Indeed, the degree of preparedness is one way to judge how competent a government is. At the moment the government’s main method for addressing natural disasters is to provide disaster relief after the event. However, this offers limited help to farmers, who want to get back to work. The government needs to be pro-active in this regard.
First, modernizing farming facilities is one way in which damage could be reduced. The use of greenhouses is a case in point. Greenhouses come with the added benefit of making the day-to-day management of farms easier. However, greenhouses require a significant outlay and — with the exception of larger farms or those growing high-value crops — the majority of farmers still use the field crop cultivation model. As such, they consistently suffer heavier losses than those farmers with greenhouses. While nobody is claiming that greenhouse agriculture could completely protect crops, it could, however, reduce the damage done by a considerable degree.
Rather than doling out disaster relief after the damage has been inflicted, it would be better to provide systematic support for farmers who are open to adopting the greenhouse business model — providing them with appropriate subsidies and making low-interest loans available to them. This would not only reduce the risk of losses and encourage insurance companies to be more willing to cover farmers, it would also reduce the huge amounts of cash that flow out of the nation’s coffers every year as a result of disaster relief.
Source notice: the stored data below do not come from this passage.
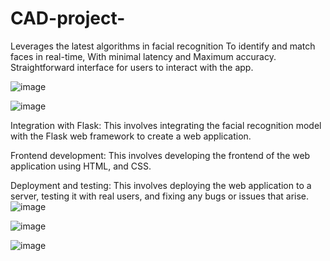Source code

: # CAD-project-


Leverages the latest algorithms in facial recognition 
To identify and match faces in real-time,
 With minimal latency and 
Maximum accuracy.
 Straightforward interface for users to interact with the app.
 
 ![image](https://user-images.githubusercontent.com/90196779/233591370-849c34b6-e50f-4959-b830-bbd7a73d62bc.png)
 
 
 ![image](https://user-images.githubusercontent.com/90196779/233591659-95bec023-6a08-42b5-a748-6e90ebb08d9d.png)


 
 
 
 
 
 
 
 Integration with Flask: This involves integrating the facial recognition model with the Flask web framework to create a web application.

Frontend development: This involves developing the frontend of the web application using HTML, and CSS.

Deployment and testing: This involves deploying the web application to a   server, testing it with real users, and fixing any bugs or issues that arise.
![image](https://user-images.githubusercontent.com/90196779/233589457-919bf6ff-0bb0-43e2-a810-e5dc6cca2d4d.png)

![image](https://user-images.githubusercontent.com/90196779/233589137-75644b20-df2b-43bc-bf0f-892a960feda7.png)

![image](https://user-images.githubusercontent.com/90196779/233589251-510cb65a-8bca-411f-ba78-3c1b5245571c.png)
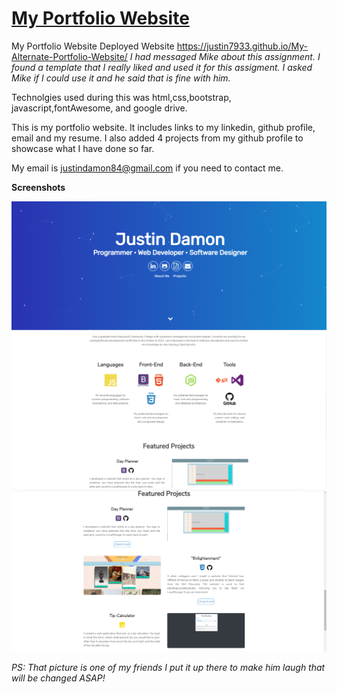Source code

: # <a href="https://justin7933.github.io/My-Alternate-Portfolio-Website/" target="_blank">My Portfolio Website</a>

My Portfolio Website
Deployed Website https://justin7933.github.io/My-Alternate-Portfolio-Website/
*I had messaged Mike about this assignment. I found a template that I really liked and used it for this assigment. I asked Mike if I could use it and he said that is fine with him.*

Technolgies used during this was html,css,bootstrap, javascript,fontAwesome, and google drive.



 This is my portfolio website. It includes links to my linkedin, github profile, email and my resume. I also added 4 projects from my github profile to showcase what I have done so far.

 My email is justindamon84@gmail.com if you need to contact me.

 <strong>Screenshots</strong>

 <picture>
            <img alt="Screenshot" src="assets\img\jpg\Screenshot 2021-08-15 172301-portfolio1.png" />
          </picture>

 <picture>
            <img alt="Screenshot" src="assets\img\jpg\Screenshot 2021-08-15 172505-portfolio2.png" />
          </picture>

 <picture>
            <img alt="Screenshot" src="assets\img\jpg\Screenshot 2021-08-15 172545-portfolio3.png" />
          </picture>

*PS: That picture is one of my friends I put it up there to make him laugh that will be changed ASAP!*




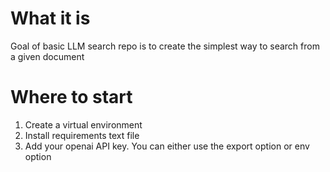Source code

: # What it is

Goal of basic LLM search repo is to create the simplest way to search from a given document

# Where to start

1. Create a virtual environment
2. Install requirements text file
3. Add your openai API key. You can either use the export option or env option
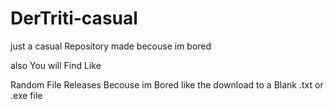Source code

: # DerTriti-casual
just a casual Repository made becouse im bored

also You will Find Like

Random File Releases Becouse im Bored like the download to a Blank .txt or .exe file
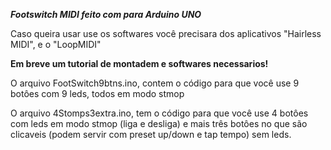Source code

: ***Footswitch MIDI feito com para Arduino UNO***

Caso queira usar use os softwares você precisara dos aplicativos "Hairless MIDI", e o "LoopMIDI"

**Em breve um tutorial de montadem e softwares necessarios!**
     
O arquivo FootSwitch9btns.ino, contem o código para que você use 9 botôes com 9 leds, todos em modo stmop  

O arquivo 4Stomps3extra.ino, tem o código para que você use 4 botôes com leds em modo stmop (liga e desliga) e mais três botôes no que são clicaveis (podem servir com preset up/down e tap tempo) sem leds.
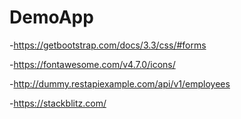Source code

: # DemoApp


-https://getbootstrap.com/docs/3.3/css/#forms

-https://fontawesome.com/v4.7.0/icons/

-http://dummy.restapiexample.com/api/v1/employees

-https://stackblitz.com/
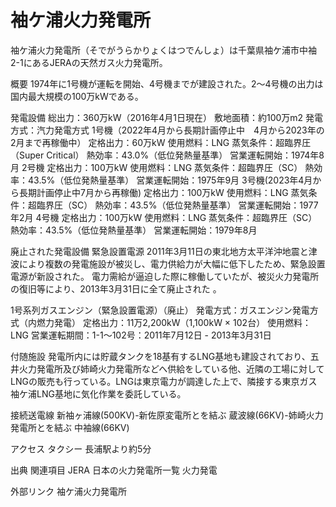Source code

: # 袖ケ浦火力発電所

袖ケ浦火力発電所（そでがうらかりょくはつでんしょ）は千葉県袖ケ浦市中袖2-1にあるJERAの天然ガス火力発電所。

概要
1974年に1号機が運転を開始、4号機までが建設された。2〜4号機の出力は国内最大規模の100万kWである。

発電設備
総出力：360万kW（2016年4月1日現在）
敷地面積：約100万m2
発電方式：汽力発電方式
1号機（2022年4月から長期計画停止中　4月から2023年の2月まで再稼働中）
定格出力：60万kW
使用燃料：LNG
蒸気条件：超臨界圧（Super Critical）
熱効率：43.0%（低位発熱量基準）
営業運転開始：1974年8月
2号機
定格出力：100万kW
使用燃料：LNG
蒸気条件：超臨界圧（SC）
熱効率：43.5%（低位発熱量基準）
営業運転開始：1975年9月
3号機(2023年4月から長期計画停止中7月から再稼働)
定格出力：100万kW
使用燃料：LNG
蒸気条件：超臨界圧（SC）
熱効率：43.5%（低位発熱量基準）
営業運転開始：1977年2月
4号機
定格出力：100万kW
使用燃料：LNG
蒸気条件：超臨界圧（SC）
熱効率：43.5%（低位発熱量基準）
営業運転開始：1979年8月

廃止された発電設備
緊急設置電源
2011年3月11日の東北地方太平洋沖地震と津波により複数の発電施設が被災し、電力供給力が大幅に低下したため、緊急設置電源が新設された。
電力需給が逼迫した際に稼働していたが、被災火力発電所の復旧等により、2013年3月31日に全て廃止された
。

1号系列ガスエンジン（緊急設置電源）（廃止）
発電方式：ガスエンジン発電方式（内燃力発電）
定格出力：11万2,200kW（1,100kW × 102台）
使用燃料：LNG
営業運転期間：1-1～102号：2011年7月12日 - 2013年3月31日

付随施設
発電所内には貯蔵タンクを18基有するLNG基地も建設されており、五井火力発電所及び姉崎火力発電所などへ供給をしている他、近隣の工場に対してLNGの販売も行っている。LNGは東京電力が調達した上で、隣接する東京ガス袖ケ浦LNG基地に気化作業を委託している。

接続送電線
新袖ヶ浦線(500KV)-新佐原変電所とを結ぶ
蔵波線(66KV)-姉崎火力発電所とを結ぶ
中袖線(66KV)

アクセス
タクシー
長浦駅より約5分

出典
関連項目
JERA
日本の火力発電所一覧
火力発電

外部リンク
袖ケ浦火力発電所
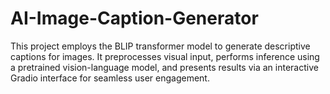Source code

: # AI-Image-Caption-Generator
This project employs the BLIP transformer model to generate descriptive captions for images. It preprocesses visual input, performs inference using a pretrained vision-language model, and presents results via an interactive Gradio interface for seamless user engagement.
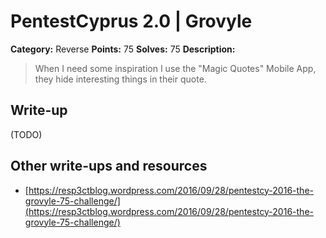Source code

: # PentestCyprus 2.0 | Grovyle

**Category:** Reverse
**Points:** 75
**Solves:** 75
**Description:**

> When I need some inspiration I use the "Magic Quotes" Mobile App, they hide interesting things in their quote.

## Write-up

(TODO)

## Other write-ups and resources

* [https://resp3ctblog.wordpress.com/2016/09/28/pentestcy-2016-the-grovyle-75-challenge/](https://resp3ctblog.wordpress.com/2016/09/28/pentestcy-2016-the-grovyle-75-challenge/)
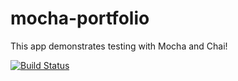 # mocha-portfolio
This app demonstrates testing with Mocha and Chai!


[![Build Status](https://travis-ci.org/luketlancaster/mocha-portfolio.svg?branch=master)](https://travis-ci.org/luketlancaster/mocha-portfolio)
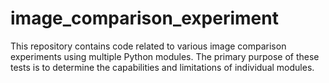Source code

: # image_comparison_experiment

This repository contains code related to various image comparison experiments using multiple Python modules. The primary purpose of these tests is to determine the capabilities and limitations of individual modules. 

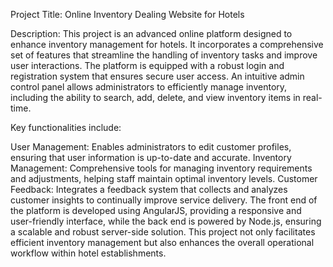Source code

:Project Title: Online Inventory Dealing Website for Hotels

Description:
This project is an advanced online platform designed to enhance inventory management for hotels. It incorporates a comprehensive set of features that streamline the handling of inventory tasks and improve user interactions. The platform is equipped with a robust login and registration system that ensures secure user access. An intuitive admin control panel allows administrators to efficiently manage inventory, including the ability to search, add, delete, and view inventory items in real-time.

Key functionalities include:

User Management: Enables administrators to edit customer profiles, ensuring that user information is up-to-date and accurate.
Inventory Management: Comprehensive tools for managing inventory requirements and adjustments, helping staff maintain optimal inventory levels.
Customer Feedback: Integrates a feedback system that collects and analyzes customer insights to continually improve service delivery.
The front end of the platform is developed using AngularJS, providing a responsive and user-friendly interface, while the back end is powered by Node.js, ensuring a scalable and robust server-side solution. This project not only facilitates efficient inventory management but also enhances the overall operational workflow within hotel establishments.
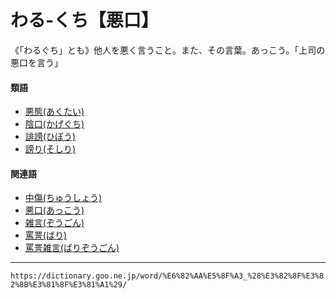 # わる‐くち【悪口】

《「わるぐち」とも》他人を悪く言うこと。また、その言葉。あっこう。「上司の悪口を言う」

#### 類語

-   [悪態(あくたい)](https://dictionary.goo.ne.jp/word/%E6%82%AA%E6%85%8B/#jn-2819)
-   [陰口(かげぐち)](https://dictionary.goo.ne.jp/word/%E9%99%B0%E5%8F%A3/#jn-39521)
-   [誹謗(ひぼう)](https://dictionary.goo.ne.jp/word/%E8%AA%B9%E8%AC%97/#jn-186929)
-   [謗り(そしり)](https://dictionary.goo.ne.jp/word/%E8%AC%97%E3%82%8A/#jn-130589)

#### 関連語

-   [中傷(ちゅうしょう)](https://dictionary.goo.ne.jp/word/%E4%B8%AD%E5%82%B7/#jn-143361)
-   [悪口(あっこう)](https://dictionary.goo.ne.jp/word/%E6%82%AA%E5%8F%A3_%28%E3%81%82%E3%81%A3%E3%81%93%E3%81%86%29/#jn-4793)
-   [雑言(ぞうごん)](https://dictionary.goo.ne.jp/word/%E9%9B%91%E8%A8%80_%28%E3%81%9E%E3%81%86%E3%81%94%E3%82%93%29/#jn-128524)
-   [罵詈(ばり)](https://dictionary.goo.ne.jp/word/%E7%BD%B5%E8%A9%88_%28%E3%81%B0%E3%82%8A%29/#jn-180009)
-   [罵詈雑言(ばりぞうごん)](https://dictionary.goo.ne.jp/word/%E7%BD%B5%E8%A9%88%E9%9B%91%E8%A8%80/#jn-180128)

---
`https://dictionary.goo.ne.jp/word/%E6%82%AA%E5%8F%A3_%28%E3%82%8F%E3%82%8B%E3%81%8F%E3%81%A1%29/`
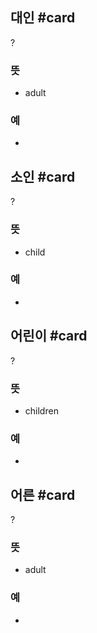 ## 대인 #card
?
### 뜻
- adult
### 예
-
<!--SR:!2024-09-14,6,230-->

## 소인 #card
?
### 뜻
- child
### 예
-
<!--SR:!2024-09-23,13,288-->

## 어린이 #card
?
### 뜻
- children
### 예
-
<!--SR:!2024-10-30,37,292-->

## 어른 #card
?
### 뜻
- adult
### 예
-
<!--SR:!2024-09-15,11,270-->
Second, disaster prevention should have a heavier weighting in the annual performance reviews of agricultural testing and research institutions. Government-run agricultural research facilities have always emphasized the importance of research and development in honing agricultural technologies. However, in recent years their attention has been diverted by performance reviews and awards.
They are no longer focused on solving problems that farmers must cope with, such as droughts or the high mortality rate among abalone, for one example. This has created a gap between the research being done and the actual needs of farm and fisheries production. It would be better for these institutions to focus again on developing techniques to tackle natural disaster and also production technologies and methods. These would all be of practical use to farmers, helping them strengthen their ability to deal with natural disasters and allow them to benefit from this research at no cost to themselves.
In future, promotion evaluations should be based not just on the number of patents one obtains nor the performance of technology transfers, but on providing a service to the public, solving farmers’ problems and tailoring research more to the needs of farmers.
Third, the government needs to promote an agricultural natural disaster insurance system. There are several reasons that agricultural insurance abroad can be considered successful, including the existence of a comprehensive agricultural production database, the implementation of a system for declaring agricultural production figures, a comprehensive set of laws governing insurance for farmers, government-run farming insurance schemes and the establishment of agricultural natural disaster insurance funds.